The Livonian Order was an autonomous branch of the Teutonic Order,
formed in 1237. From 1435 to 1561 it was a member of the Livonian Confederation.

History
The order was formed from the remnants of the Livonian Brothers of the Sword after their defeat by Samogitians in 1236 at the Battle of Schaulen (Saule). They were incorporated into the Teutonic Knights and became known as the Livonian Order in 1237.  In the summer of that year, the Master of Prussia Hermann Balk rode into Riga to install his men as castle commanders and administrators of Livonia.

In 1238, the Teutonic Knights of Livonia signed the Treaty of Stensby with the Kingdom of Denmark. Under this agreement, Denmark would support the expansion ambitions of the order in exchange for northern maritime Estonia.

In 1242, the Livonian Order tried to take the city of Novgorod. However, they were defeated by Alexander Nevsky in the Battle on the Ice.

Fortresses as Paide in land ceded by Denmark in the Treaty of Stensby allowed the order to contain the threat of Russian troops. For that reason, the order focused on its southern borders and Semigallia.

Semigallia was a strategic territory for the Livonian Order. Lithuanians passed through Semigallia to raid settlements in Livonia, and they took advantage of the winter ice pack in the Gulf of Riga to reach Oesel Island. Also, this territory kept the Livonian Branch of the Teutonic Order separated from the Prussian Branch.

Between 1237 and 1290, the Livonian Order conquered all of Courland, Livonia, and Semigallia. In 1298, Lithuanians took Karkus Castle north of Riga, and defeated the order in the Battle of Turaida, killing Livonian Land Master Bruno and 22 knights. In 1346, the order bought the Duchy of Estonia from King Valdemar IV of Denmark. Life within the order's territory is described in the Chronicle of Balthasar Russow (Chronica der Provinz Lyfflandt).
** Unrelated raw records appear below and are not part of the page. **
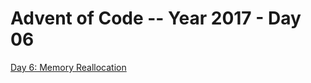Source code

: # Advent of Code -- Year 2017 - Day 06

[Day 6: Memory Reallocation](https://adventofcode.com/2017/day/6)
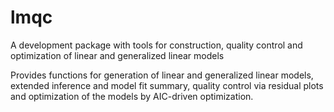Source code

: # lmqc
A development package with tools for construction, quality control and optimization of linear and generalized linear models

Provides functions for generation of linear and generalized linear models, extended inference and model fit summary, quality control via residual plots and optimization of the models by AIC-driven optimization.
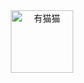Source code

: <div align="center">
    <img height="100" src="https://yiluoe-file.oss-cn-hangzhou.aliyuncs.com/images/cat.gif" alt="有猫猫" />
</div>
The Teutonic Order fell into decline following its defeat in the Battle of Grunwald in 1410 and the secularization of its Prussian territories by Albert of Brandenburg in 1525, while the Livonian Order managed to maintain an independent existence.

The Livonian Order's defeat in the Battle of Święta (Wiłkomierz) on September 1, 1435, which claimed the lives of the master and several high-ranking knights, brought the order closer to its neighbors in Livonia. The Livonian Confederation agreement (eiine fruntliche eyntracht) was signed in Walk on December 4, 1435, by the Archbishop of Riga, the bishops of Courland, Dorpat, Ösel-Wiek and Reval; the representatives of the Livonian Order and vassals, and the deputies of Riga, Reval and Dorpat city municipal councils.

During the Livonian War, however, the order suffered a decisive defeat by troops of Muscovite Russia in the Battle of Ergeme in 1560. The Livonian Order then sought protection from Sigismund II Augustus,  King of Poland and Grand Duke of Lithuania, who had intervened in a war between Bishop William of Riga and the Brothers in 1557.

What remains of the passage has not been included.